I set out to rank all the books I read in 2016, but that was a bit like trying to pick my favorite Lemonade from Lemonade. (Have you attempted this? It’s impossible. I’m currently stuck in a terrible dilemma between Blood Orange and Cucumber Mint.)
Instead I bring you a mere ten reviews of some of my favorites. Do text me about them later. I have much more than ten words to say.
1. The Girls’ Guide to Hunting and Fishing by Melissa Bank
So good I almost quit writing. Mandatory for all females.
“Finally, I asked how you got a boy to like you back. She said, ‘Just be yourself,’ as though I had any idea who that might be.”
“Robert and I can only talk during the intermissions in hurried exchanges: I learn that he’s a cartoonist, and I have to tell him that I work in advertising.”
2. The Woman Warrior by Maxine Hong Kingston
First-generation Chinese immigrant paints the plight of Chinese women.
“Not many women got to live out the daydream of women—to have a room, even a section of a room, that only gets messed up when she messes it up herself.”
“The immigrants I know have loud voices, unmodulated to American tones even after years away from the village where they called their friendships out across the fields. I have not been able to stop my mother’s screams in public libraries or over telephones.”
3. When Breath Becomes Air
Dying words from a brilliant mind. Have tissues ready.
“Only later would I realize that our trip had added a new dimension to my understanding of the fact that brains give rise to our ability to form relationships and make life meaningful. Sometimes, they break.”
4. High Fidelity by Nick Hornby
Hapless, self-absorbed Brit searches for meaning among vinyl.
“It’s easier to have parents if you’ve got a girlfriend.”
5. Open by Andre Agassi
Boy who hates tennis becomes Number 1 in the world.
“I think older people make this mistake all the time with younger people, treating them as finished products when in fact they’re in process. It’s like judging a match before it’s over, and I’ve come from behind tooo often, and had too many opponents come roaring back against me, to think that’s a good idea.
What people see now, for better or worse, is my first formation, my first incarnation. I didn’t alter my image, I discovered it. I didn’t change my mind. I opened it. J.P. helps me work through this idea, to explain it to myself. He says people have been fooled by my changing looks, my clothes and hair, into thinking that I know who I am. People see my self-exploration as self-expression. He says that, for a man with so many fleeting identities, it’s shocking, and symbolic, that my initials are A.K.A.”
6. Fates & Furies by Lauren Groff
Charismatic he & conniving she share two sides of their marriage.

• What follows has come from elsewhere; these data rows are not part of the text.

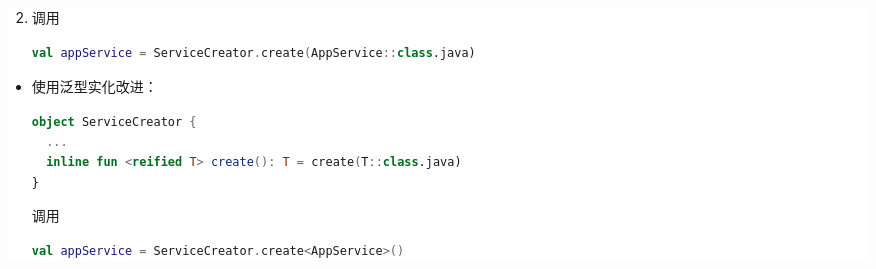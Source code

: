 2. 调用

   ```kotlin
   val appService = ServiceCreator.create(AppService::class.java)
   ```

- 使用泛型实化改进：

  ```kotlin
  object ServiceCreator { 
  	... 
  	inline fun <reified T> create(): T = create(T::class.java) 
  }
  ```

  调用

  ```kotlin
  val appService = ServiceCreator.create<AppService>()
  ```

  

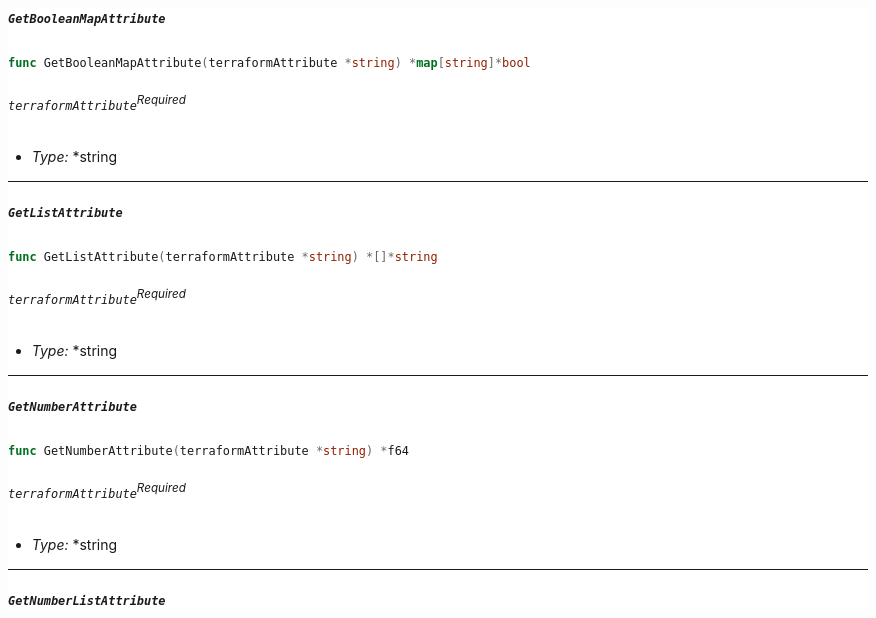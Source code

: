 ##### `GetBooleanMapAttribute` <a name="GetBooleanMapAttribute" id="@cdktf/provider-azurerm.iothubEndpointServicebusTopic.IothubEndpointServicebusTopicTimeoutsOutputReference.getBooleanMapAttribute"></a>

```go
func GetBooleanMapAttribute(terraformAttribute *string) *map[string]*bool
```

###### `terraformAttribute`<sup>Required</sup> <a name="terraformAttribute" id="@cdktf/provider-azurerm.iothubEndpointServicebusTopic.IothubEndpointServicebusTopicTimeoutsOutputReference.getBooleanMapAttribute.parameter.terraformAttribute"></a>

- *Type:* *string

---

##### `GetListAttribute` <a name="GetListAttribute" id="@cdktf/provider-azurerm.iothubEndpointServicebusTopic.IothubEndpointServicebusTopicTimeoutsOutputReference.getListAttribute"></a>

```go
func GetListAttribute(terraformAttribute *string) *[]*string
```

###### `terraformAttribute`<sup>Required</sup> <a name="terraformAttribute" id="@cdktf/provider-azurerm.iothubEndpointServicebusTopic.IothubEndpointServicebusTopicTimeoutsOutputReference.getListAttribute.parameter.terraformAttribute"></a>

- *Type:* *string

---

##### `GetNumberAttribute` <a name="GetNumberAttribute" id="@cdktf/provider-azurerm.iothubEndpointServicebusTopic.IothubEndpointServicebusTopicTimeoutsOutputReference.getNumberAttribute"></a>

```go
func GetNumberAttribute(terraformAttribute *string) *f64
```

###### `terraformAttribute`<sup>Required</sup> <a name="terraformAttribute" id="@cdktf/provider-azurerm.iothubEndpointServicebusTopic.IothubEndpointServicebusTopicTimeoutsOutputReference.getNumberAttribute.parameter.terraformAttribute"></a>

- *Type:* *string

---

##### `GetNumberListAttribute` <a name="GetNumberListAttribute" id="@cdktf/provider-azurerm.iothubEndpointServicebusTopic.IothubEndpointServicebusTopicTimeoutsOutputReference.getNumberListAttribute"></a>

“Perhaps it was always there; perhaps it was made in explanation, but all along she had held within her a second story underneath the first, waging a terrible and silent battle with her certainty. She had to believe of herself that the better story was the true one, even if the worse was insistent.”
7. On Writing by Stephen King
Stephen King inspires you to write until you write Carrie.
“The scariest moment is always just before you start.”
8. A Heartbreaking Work of Staggering Genius by Dave Eggers
McSweeney orphaned at 23. Must raise 7-year-old brother.
“We are disadvantaged but young and virile. We walk the halls and the playground, and we are taller, we radiate. We are orphans. As orphans, we are celebrities. We are foreign exchange people, from a place where there are still orphans. Russia? Romania? Somewhere raw and exotic. We are the bright new stars born of a screaming black hole, the nascent suns burst from the darkness, from the grasping void of space that folds and swallows — a darkness that would devour anyone not as strong as we. We are oddities, sideshows, talk show subjects. We capture everyone’s imagination.”
9. Lit by Mary Karr
Mary Karr finds God; I lament not majoring in poetry.
“In the end, no white light shines out from the wounds of Christ to bathe me in His glory. Faith is a choice like any other. If you’re picking a career or a husband — or deciding whether to have a baby — there are feelings and reasons pro and con out the wazoo. But thinking it through is — at the final hour — horse dookey. You can only try it out. Not choosing baptism would make me feel half-assed somehow, like a dilettante — scared to commit to praising a force I do feel is divine — a reluctance grown from pride or because the mysteries are too unfathomable.”
10. The Bell Jar by Sylvia Plath
Timeless female coming-of-age. Must read every 5 years.
“Buddy Willard was a hypocrite.
Of course, I didn’t know he was a hypocrite at first. I thought he was the most wonderful boy I’d ever seen. I’d adored him from a distance for five years before he even looked at me, and then there was a beautiful time when I still adored him and he started looking at me, and then just as he was looking at me more and more I discovered quite by accident what an awful hypocrite he was, and now he wanted me to marry him and I hated his guts.
The worst part of it was I couldn’t come straight out and tell him what I thought of him, because he caught TB before I could do that, and now I had to humor him along till he got well again and could take the unvarnished truth.”
What should I read in 2017? Share your favorites please.